Updated: Jul 12
On Sunday July 9, 2023, I was sitting at a table in a ballroom with my youngest son Aaron and my husband Mike. We all had our Sunday best on – Aaron in a rented three-piece black suit and gold tie, Mike in his wedding/funeral suit and me in my mother-of-the-bride dress from my daughter’s wedding four years ago. We had eaten our fish and polenta dinner and were two hours deep into the Leo Awards ceremony for excellence in the British Columbia film industry. At the table were Aaron’s co-directors, producer and assorted supporters of the short film Chicken, which was nominated for three awards.
Aaron’s category of Best Performance by a Male in a Short Drama finally came up. Mike had his head down with his eyes squeezed shut. I was wide-eyed, holding my breath. Aaron was doing the sign of the cross (we aren’t religious, but I guess he was praying?). The clips announcing the six nominees seemed to take hours.
Finally they were at the end of the names. “And the Leo Award goes to… Aaron Waddingham!"
Our table erupted like a live volcano. We were all on our feet, clapping, hollering and hooting. Aaron moved faster than he has ever moved in his life along the long path up to the stage. His director Emma Pollard, who was accompanying him on stage for support, had to jump out of her chair and run after Aaron in her high heels.
Thankfully Lucy McNulty, Chicken’s co-lead, writer and co-director, recorded the chaos from our table.
We watched the video afterwards and Lucy asked, “Who is that screaming Aaron’s name?” We realized it was Lucy herself shouting Aaron’s name; her pure enthusiasm at the moment had become a blur of joy.
I had typed out Aaron’s speech ('just in case' we kept saying) that he dictated to me and put it in large font like I do for all his scripts. When he got up on stage, he shook the hands of the presenters and pulled his speech from his suit jacket pocket like he’d done it a million times before.
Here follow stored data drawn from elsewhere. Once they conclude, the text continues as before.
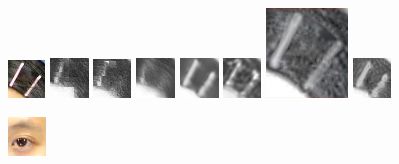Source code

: \documentclass[10pt,twocolumn,letterpaper]{article}
\begin{document}
\begin{figure}[t]
\begin{minipage}[t]{1\linewidth}
\centering
\includegraphics[width=0.11\linewidth]{img/page1_example/hairpin_photo_patch.png}
\includegraphics[width=0.11\linewidth]{img/page1_example/hairpin_mrf_patch.png}
\includegraphics[width=0.11\linewidth]{img/page1_example/hairpin_wmrf_patch.png}
\includegraphics[width=0.11\linewidth]{img/page1_example/hairpin_ssd_patch.png}
\includegraphics[width=0.11\linewidth]{img/page1_example/hairpin_fcnn_patch.png}
\includegraphics[width=0.11\linewidth]{img/page1_example/hairpin_bfcn_patch.png}
\includegraphics[width=0.11\linewidth]{img/page1_example/hairpin_deepart_patch.jpg}
\includegraphics[width=0.11\linewidth]{img/page1_example/hairpin_ours_patch.png}
\end{minipage}
\begin{minipage}[t]{1\linewidth}
\centering
\includegraphics[width=0.11\linewidth]{img/page1_example/eye_photo.png}

\end{minipage}
\end{figure}
\end{document}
Thank you to Jane Charles for sharing her video of Aaron's speech.
I steadied my breathing to focus on every word that Aaron said. Wet tears were falling out of my eyes. Aaron’s dad was bent over sobbing (he’s a softie from way back). Aaron spoke powerfully and clearly. There were two standing ovations that evening, and Aaron was rewarded with one of them.
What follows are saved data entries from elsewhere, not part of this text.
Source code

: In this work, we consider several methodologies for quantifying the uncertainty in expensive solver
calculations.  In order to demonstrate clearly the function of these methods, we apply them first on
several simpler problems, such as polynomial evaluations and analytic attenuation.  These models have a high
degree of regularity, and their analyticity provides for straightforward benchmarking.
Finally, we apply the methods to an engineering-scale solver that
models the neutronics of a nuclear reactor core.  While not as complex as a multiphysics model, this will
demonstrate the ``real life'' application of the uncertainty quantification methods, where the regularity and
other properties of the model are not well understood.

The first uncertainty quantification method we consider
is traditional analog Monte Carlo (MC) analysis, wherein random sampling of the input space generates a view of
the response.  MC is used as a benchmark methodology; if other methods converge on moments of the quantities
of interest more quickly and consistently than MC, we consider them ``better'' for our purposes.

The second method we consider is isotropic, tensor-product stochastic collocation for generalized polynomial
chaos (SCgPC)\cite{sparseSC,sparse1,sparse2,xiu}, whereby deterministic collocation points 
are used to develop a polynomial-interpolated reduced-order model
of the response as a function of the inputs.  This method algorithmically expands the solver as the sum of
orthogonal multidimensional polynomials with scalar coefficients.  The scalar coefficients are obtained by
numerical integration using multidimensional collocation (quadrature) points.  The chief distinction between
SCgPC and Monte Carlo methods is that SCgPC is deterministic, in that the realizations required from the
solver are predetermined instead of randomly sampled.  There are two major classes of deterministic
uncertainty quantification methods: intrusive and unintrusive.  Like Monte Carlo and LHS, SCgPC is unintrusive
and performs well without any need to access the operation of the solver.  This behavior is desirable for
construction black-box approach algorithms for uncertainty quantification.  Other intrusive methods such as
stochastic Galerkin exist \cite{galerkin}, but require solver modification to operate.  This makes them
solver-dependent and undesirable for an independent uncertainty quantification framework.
The rest of the evening was filled with elation tinged with disappointment Lucy had been nominated for two awards – one for screenwriting and the other for Best Performance for a Female in a Short Drama – but she didn’t win. I had wanted so badly for her to be recognized – for without her brilliant script and performance with Aaron, he would not have won his award. I’m grateful that Lucy’s graciousness and pure excitement for Aaron’s win gave us permission to fully celebrate that evening.
Aaron finally got his beer – we had gently suggested that a drink would be best after his category was announced – and he cruised around the reception area with his Leo trophy, interrupting groups, telling them I WON, and accepting handshakes and hugs. I think he must have spoken to everybody there. His glee was unrivalled.
Right before we left, a gentleman came up and told Aaron how impressed he was with Chicken and the range of his performance in the film. We found out afterwards he was a well-known Canadian director who had made the time to congratulate a young actor. It gave us a glimmer of hope that this recognition will lead to more acting opportunities for Aaron. I don’t want to be greedy, but I’m hoping hard that this award will show the world, as Aaron said in the last line of this speech: People with disabilities can act.
I woke Aaron up early the next morning. He is attending a theatre workshop this week, culminating in a performance on Saturday. Working actors work even after award gala parties! (He also has a part-time job as a dishwasher in a local brewery, which is also a very actor thing to do).
He rolled out of bed groggy from a late night, hungover from excitement. He called his sister in the car – hey sis, how’s it going he said. How are you feeling? she asked. Good, I’m good, Aaron said. He is good.
He brought his Leo Award to the workshop to show the facilitators. He proudly stood beside the award gleaming in its display case like he was like an NHL player bringing the Stanley Cup to the local bar. We might be carrying that – surprisingly heavy – Leo Award everywhere with us now.
Looking back at Aaron’s life the past twenty years, there are many people to acknowledge and thank. I also have a thing or two to say about the non-believers - the people, systems and society who underestimated my boy over the years.
But right now I don’t want to distract from his win. At the end of the day, it was Aaron auditioning, Aaron memorizing lines, Aaron on camera, Aaron giving his best performance.
As a mother, I say that there is nothing more rewarding than watching your child become more themselves. You go, Aaron. It's your turn now. Your mom and dad are so very proud of you.